Makes sense. When you don't specify the data type (e.g., just copy/paste the URL from address bar), RSocrata defaults to download from CSV. But, you can provide a valid API endpoint to declare a specific file type. Socrata is optimized for speed with JSON and is considerably faster so this is sometimes necessary. However, Socrata places quotes around all values regardless of original data type so R will interpret numbers as characters. Likewise, Socrata doesn't provide an API to read field-level metadata so we can't correct this on the back-end.

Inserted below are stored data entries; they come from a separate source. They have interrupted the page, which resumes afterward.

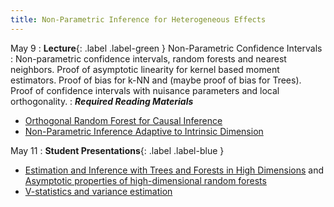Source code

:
 ```yaml
---
title: Non-Parametric Inference for Heterogeneous Effects
---
```


May 9
: **Lecture**{: .label .label-green } Non-Parametric Confidence Intervals
: Non-parametric confidence intervals, random forests and nearest neighbors. Proof of asymptotic linearity for kernel based moment estimators. Proof of bias for k-NN and (maybe proof of bias for Trees). Proof of confidence intervals with nuisance parameters and local orthogonality. 
: ***Required Reading Materials***
- [Orthogonal Random Forest for Causal Inference](https://arxiv.org/abs/1806.03467)
- [Non-Parametric Inference Adaptive to Intrinsic Dimension](https://papers.ssrn.com/sol3/papers.cfm?abstract_id=3313987)

May 11
: **Student Presentations**{: .label .label-blue } 
- [Estimation and Inference with Trees and Forests in High Dimensions](https://arxiv.org/abs/2007.03210) and [Asymptotic properties of high-dimensional random forests](https://projecteuclid.org/journals/annals-of-statistics/volume-50/issue-6/Asymptotic-properties-of-high-dimensional-random-forests/10.1214/22-AOS2234.full)
- [V-statistics and variance estimation](https://dl.acm.org/doi/abs/10.5555/3546258.3546545)

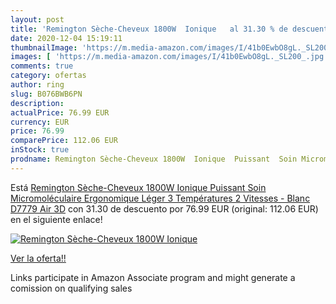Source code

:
```yaml
---
layout: post
title: 'Remington Sèche-Cheveux 1800W  Ionique   al 31.30 % de descuento'
date: 2020-12-04 15:19:11
thumbnailImage: 'https://m.media-amazon.com/images/I/41b0EwbO8gL._SL200_.jpg'
images: [ 'https://m.media-amazon.com/images/I/41b0EwbO8gL._SL200_.jpg' ]
comments: true
category: ofertas
author: ring
slug: B076BWB6PN
description:
actualPrice: 76.99 EUR
currency: EUR
price: 76.99
comparePrice: 112.06 EUR
inStock: true
prodname: Remington Sèche-Cheveux 1800W  Ionique  Puissant  Soin Micromoléculaire  Ergonomique  Léger  3 Températures  2 Vitesses - Blanc D7779 Air 3D
---
```


Está [Remington Sèche-Cheveux 1800W  Ionique  Puissant  Soin Micromoléculaire  Ergonomique  Léger  3 Températures  2 Vitesses - Blanc D7779 Air 3D](https://www.amazon.fr/dp/B076BWB6PN/?tag=tolees0d-21) con 31.30 de descuento por 76.99 EUR (original: 112.06 EUR) en el siguiente enlace!

[![Remington Sèche-Cheveux 1800W  Ionique  ](https://m.media-amazon.com/images/I/41b0EwbO8gL._SL200_.jpg)](https://www.amazon.fr/dp/B076BWB6PN/?tag=tolees0d-21)

[Ver la oferta!!](https://www.amazon.fr/dp/B076BWB6PN/?tag=tolees0d-21)

Links participate in Amazon Associate program and might generate a comission on qualifying sales


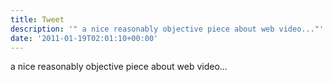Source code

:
 ```yaml
---
title: Tweet
description: '" a nice reasonably objective piece about web video..."'
date: '2011-01-19T02:01:10+00:00'
---
```

 a nice reasonably objective piece about web video...
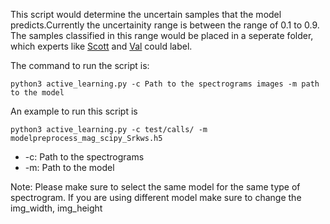 This script would determine the uncertain samples that the model predicts.Currently the uncertainity range is between the range of 0.1 to 0.9.
The samples classified in this range would be placed in a seperate folder, which experts like [Scott](https://github.com/scottveirs) and [Val](https://github.com/veirs) could label.

The command to run the script is:
```
python3 active_learning.py -c Path to the spectrograms images -m path to the model

```
An example to run this script is 

```
python3 active_learning.py -c test/calls/ -m modelpreprocess_mag_scipy_Srkws.h5
```
 -  -c: Path to the spectrograms
 - -m: Path to the model

Note: Please make sure to select the same model for the same type of spectrogram. If you are using different model make sure to change the img_width, img_height
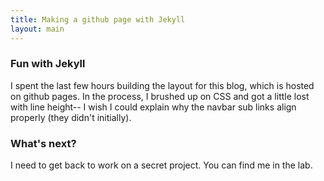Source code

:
```yaml
---
title: Making a github page with Jekyll
layout: main
---
```

### Fun with Jekyll
I spent the last few hours building the layout for this blog, which is hosted on github pages.  In the process, I brushed up on CSS and got a little lost with line height-- I wish I could explain why the navbar sub links align properly (they didn't initially).  


### What's next?
I need to get back to work on a secret project.  You can find me in the lab.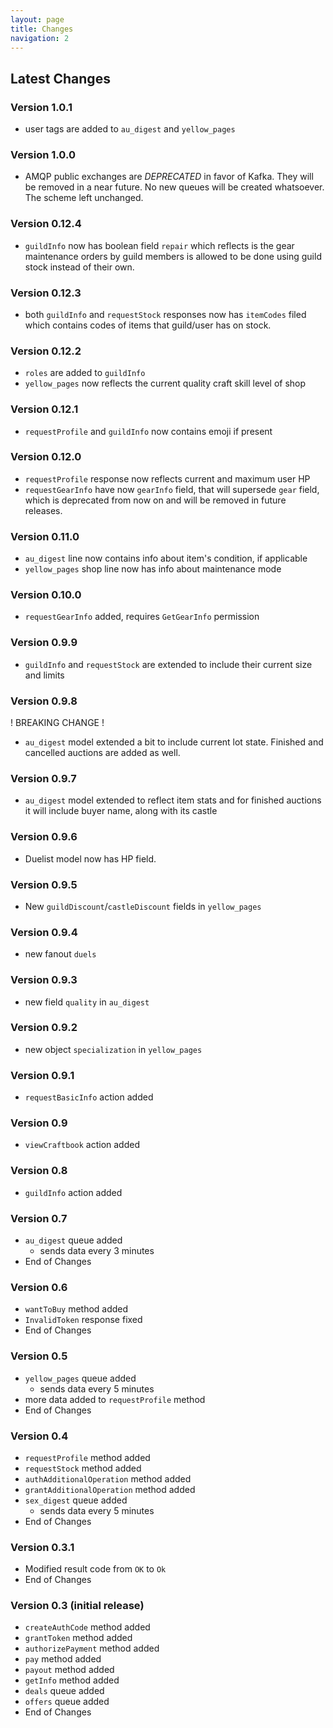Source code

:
 ```yaml
---
layout: page
title: Changes
navigation: 2
---
```


## Latest Changes
### **Version 1.0.1**
- user tags are added to `au_digest` and `yellow_pages` 

### **Version 1.0.0**
- AMQP public exchanges are *DEPRECATED* in favor of Kafka. They will be removed in a near future. No new queues will be created whatsoever. The scheme left unchanged.

### **Version 0.12.4**

- `guildInfo` now has boolean field `repair` which reflects is the gear maintenance orders by guild members is allowed to be done using guild stock instead of their own.

### **Version 0.12.3**

- both `guildInfo` and `requestStock` responses now has `itemCodes` filed which contains codes of items that guild/user has on stock.

### **Version 0.12.2**

- `roles` are added to `guildInfo`
- `yellow_pages` now reflects the current quality craft skill level of shop

### **Version 0.12.1**

- `requestProfile` and `guildInfo` now contains emoji if present

### **Version 0.12.0**

- `requestProfile` response now reflects current and maximum user HP
- `requestGearInfo` have now `gearInfo` field, that will supersede `gear` field, which is deprecated from now on and will be removed in future releases.

### **Version 0.11.0**

- `au_digest` line now contains info about item's condition, if applicable
- `yellow_pages` shop line now has info about maintenance mode

### **Version 0.10.0**

- `requestGearInfo` added, requires `GetGearInfo` permission

### **Version 0.9.9**

- `guildInfo` and `requestStock` are extended to include their current size and limits

### **Version 0.9.8**

! BREAKING CHANGE !

- `au_digest` model extended a bit to include current lot state. Finished and cancelled auctions are added as well.

### **Version 0.9.7**

- `au_digest` model extended to reflect item stats and for finished auctions it will include buyer name, along with its castle

### **Version 0.9.6**

- Duelist model now has HP field.

### **Version 0.9.5**

- New `guildDiscount`/`castleDiscount` fields in `yellow_pages`

### **Version 0.9.4**

- new fanout `duels`

### **Version 0.9.3**

- new field `quality` in `au_digest`

### **Version 0.9.2**

- new object `specialization` in `yellow_pages`

### **Version 0.9.1**

- `requestBasicInfo` action added

### **Version 0.9**

- `viewCraftbook` action added

### **Version 0.8**

- `guildInfo` action added

### **Version 0.7**

- `au_digest` queue added
  - sends data every 3 minutes
- End of Changes

### **Version 0.6**

- `wantToBuy` method added
- `InvalidToken` response fixed
- End of Changes

### **Version 0.5**

- `yellow_pages` queue added
  - sends data every 5 minutes
- more data added to `requestProfile` method
- End of Changes

### **Version 0.4**

- `requestProfile` method added
- `requestStock` method added
- `authAdditionalOperation` method added
- `grantAdditionalOperation` method added
- `sex_digest` queue added
  - sends data every 5 minutes
- End of Changes

### **Version 0.3.1**

- Modified result code from `OK` to `Ok`
- End of Changes

### **Version 0.3** (initial release)

- `createAuthCode` method added
- `grantToken` method added
- `authorizePayment` method added
- `pay` method added
- `payout` method added
- `getInfo` method added
- `deals` queue added
- `offers` queue added
- End of Changes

Will close this issue for now. We have some open issues on better handling JSON files that we can tackle if Socrata releases some improvements on metadata. Do reach out if you have any other issues.
OK! Many thanks for the explanation.
I am working in R with EU cohesion data (specifically datasets 99js-gm52, xns4-t7ym, 3kkx-ekfq )
The
read.socrata()
functions returns numeric fields aschr
in the dataframe. Is it possible to convert them into the correct field type?